As usual, the parable asks us to dig deeper.

When Jesus begins this parable it wouldn’t have sounded like a straightforward comparison as it does to us. It would have sounded more like the set up to a joke.

The disciples would have known judges like this. Men in positions of authority and power who lorded it over the people. And a judge, by the way, would not be the one we imagine in a courtroom with a wooden gavel. The Judges of Israel were like rulers or kings, warlords and protectors. The judge in this parable would have been found in a throne room, not a court room. And this judge is the epitome of human power and its misuse. He has no fear of God – who was the one who appointed judges, as we recall in the old testament. And this judge has no respect for people – despite the job description of a judge being looking after and caring for the people!

Still, the disciples would recognized this extreme judge in many of the ones who ruled over them. They would have known what the abuse of power looked like.

The joke part comes in when we get to the widow. Widows were at the bottom of society. They were property without owners. The best a widow could hope for was to beg on the streets or to collect the left-over grain in the fields that wasn’t good enough to harvest. Widows had no power or place in the world. Widows wouldn’t even be allowed to speak to a judge in public.  Yet, the widow in this parable comes to this judge so much that she wears him down. But not just wears him down by bothering him. The greek would be more accurate to say that she gives the judge a black eye with her persistence. A black eye both physically and in reputation. This lowly widow sullies this powerful judge’s resolve and reputation.

The funny part is that this would never, ever, ever happen in Jesus’ world. It is an absurd idea. Its like a 6-year-old Tim-Bit hockey player being put on the ice in the Stanley cup final, and scoring a hat trick. So absurd, it is laughable.

And yet, here is the widow wearing down this judge in this parable.

And Jesus point seems to be that God is not like this judge at all…

But let’s take a moment to think about this. If God is so opposite to the unjust judge, isn’t a “Just Judge” nearly the same in every way to the unjust judge except for a few key differences. Don’t both occupy positions of power and privilege? Aren’t both authorities in their community? Are not both asked to the arbitrators of justice? Isn’t the only difference between an unjust judge and a just one the length of time in how long each takes to respond to injustice. Hardly opposites.

So who is the opposite of unjust judge? Well, the parable gives us some clues.

There is one character who is the opposite in every way to unjust judge. There is one character who is powerless, who has no authority, who is deeply concerned with justice and who is quick to act.

The widow.

Could it be that when Jesus tell the disciples that God is unlike, even opposite to the unjust judge, that God is more like the widow?

If we can only imagine God in human terms, that God must be powerful and authoritative, in control and ruling over us… than we would never predict a widow-like God.

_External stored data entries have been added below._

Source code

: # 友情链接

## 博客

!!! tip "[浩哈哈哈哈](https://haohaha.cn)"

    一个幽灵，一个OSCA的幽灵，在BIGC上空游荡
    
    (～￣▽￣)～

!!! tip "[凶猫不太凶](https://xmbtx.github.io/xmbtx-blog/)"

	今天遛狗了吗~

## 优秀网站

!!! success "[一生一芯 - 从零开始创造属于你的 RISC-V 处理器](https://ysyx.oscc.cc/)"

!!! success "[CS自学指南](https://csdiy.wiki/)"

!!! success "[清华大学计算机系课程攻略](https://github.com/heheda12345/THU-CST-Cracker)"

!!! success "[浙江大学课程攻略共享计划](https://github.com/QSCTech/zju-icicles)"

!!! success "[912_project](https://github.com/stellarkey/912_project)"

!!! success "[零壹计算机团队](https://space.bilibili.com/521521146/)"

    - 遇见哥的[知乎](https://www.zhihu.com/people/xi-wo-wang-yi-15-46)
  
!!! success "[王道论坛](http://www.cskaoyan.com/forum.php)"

But consider who it is that is telling the parable.

The One who is conceived with an un-wed teenage mother. The One who is born in a manger, who is raised by unremarkable peasant parents. The One who becomes a wandering and homeless rabbi. The One who only has 12 ne’er-do-well followers. The One who is arrested, tried and executed as a common criminal on a cross.

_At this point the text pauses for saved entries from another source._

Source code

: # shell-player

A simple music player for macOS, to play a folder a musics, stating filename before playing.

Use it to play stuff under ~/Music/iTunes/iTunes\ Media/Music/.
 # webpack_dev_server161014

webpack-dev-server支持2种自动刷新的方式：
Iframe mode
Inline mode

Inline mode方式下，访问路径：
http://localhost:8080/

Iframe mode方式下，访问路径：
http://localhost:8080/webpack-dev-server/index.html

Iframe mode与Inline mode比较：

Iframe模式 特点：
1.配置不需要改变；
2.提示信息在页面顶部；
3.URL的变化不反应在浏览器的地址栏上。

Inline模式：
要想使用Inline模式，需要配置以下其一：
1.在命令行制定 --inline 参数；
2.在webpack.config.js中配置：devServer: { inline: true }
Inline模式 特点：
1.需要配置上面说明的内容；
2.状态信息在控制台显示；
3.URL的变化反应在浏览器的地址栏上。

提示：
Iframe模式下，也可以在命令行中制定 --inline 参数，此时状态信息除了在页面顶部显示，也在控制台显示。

Is not Christ more like the widow than like the unjust judge?

In Christ, God is a widow-like character. God chooses to give up power and authority and might, in order to persist with the lowly. God meets the systems and structures of human power with weakness. And God gives that power a black eye with God’s persistent demand for justice. God stands up to the powers of the world and exposes their dark ushering in reconciliation, forgiveness, mercy, and grace.

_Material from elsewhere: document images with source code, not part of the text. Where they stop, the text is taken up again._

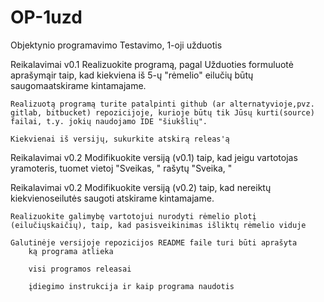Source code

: # OP-1uzd
Objektynio programavimo Testavimo, 1-oji užduotis 

Reikalavimai v0.1
    Realizuokite programą, pagal Užduoties formuluotė aprašymąir taip, kad kiekviena iš 5-ų "rėmelio" eilučių būtų saugomaatskirame kintamajame.
    
    Realizuotą programą turite patalpinti github (ar alternatyvioje,pvz. gitlab, bitbucket) repozicijoje, kurioje būtų tik Jūsų kurti(source) failai, t.y. jokių naudojamo IDE "šiukšlių".
    
    Kiekvienai iš versijų, sukurkite atskirą releas'ą

Reikalavimai v0.2
    Modifikuokite versiją (v0.1) taip, kad jeigu vartotojas yramoteris, tuomet vietoj "Sveikas, " rašytų "Sveika, "

Reikalavimai v0.2
    Modifikuokite versiją (v0.2) taip, kad nereiktų kiekvienoseilutės saugoti atskirame kintamajame.

    Realizuokite galimybę vartotojui nurodyti rėmelio plotį (eilučiųskaičių), taip, kad pasisveikinimas išliktų rėmelio viduje

    Galutinėje versijoje repozicijos README faile turi būti aprašyta
        ką programa atlieka

        visi programos releasai

        įdiegimo instrukcija ir kaip programa naudotis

God is not the judge who will only hear our cries if we ask loudly enough.

God is not the uncaring judge afraid of no-one and without respect for life.

God in Christ is the widow who comes to us from the bottom.

God is the widow who cries to us for justice,

who calls us to respect and love and care for people, for those around us in need.

God is the One who shows us an absurd world

where the first shall be last and the last shall be first,

where forgiveness and mercy is considered shrew management,

where sitting at the lowest spot at the table is the place of honour,

where the down trodden and forgotten like poor Lazarus are welcomed into the bosom of Abraham.

Jesus has been pointing us to this reality this whole time. The reality that in God’s world, everything that we think is turned on its head and God comes to us from the bottom, using weakness and powerless to bring about the Kingdom.

God is not just the one granting justice, but also the one seeking justice. God is not one just listening to our cries, but who is crying out to us, calling us to see the Kingdom of God right here and right now. God is the one who meets us in the lowly Christ, yet who turns injustice to justice, brokennnes into healing, sin into forgivenss and death into life.

Today, unexpectedly, God comes to us in a way would we never imagine. God comes in the Christ-like widow, from the bottom, to turn our world upside down.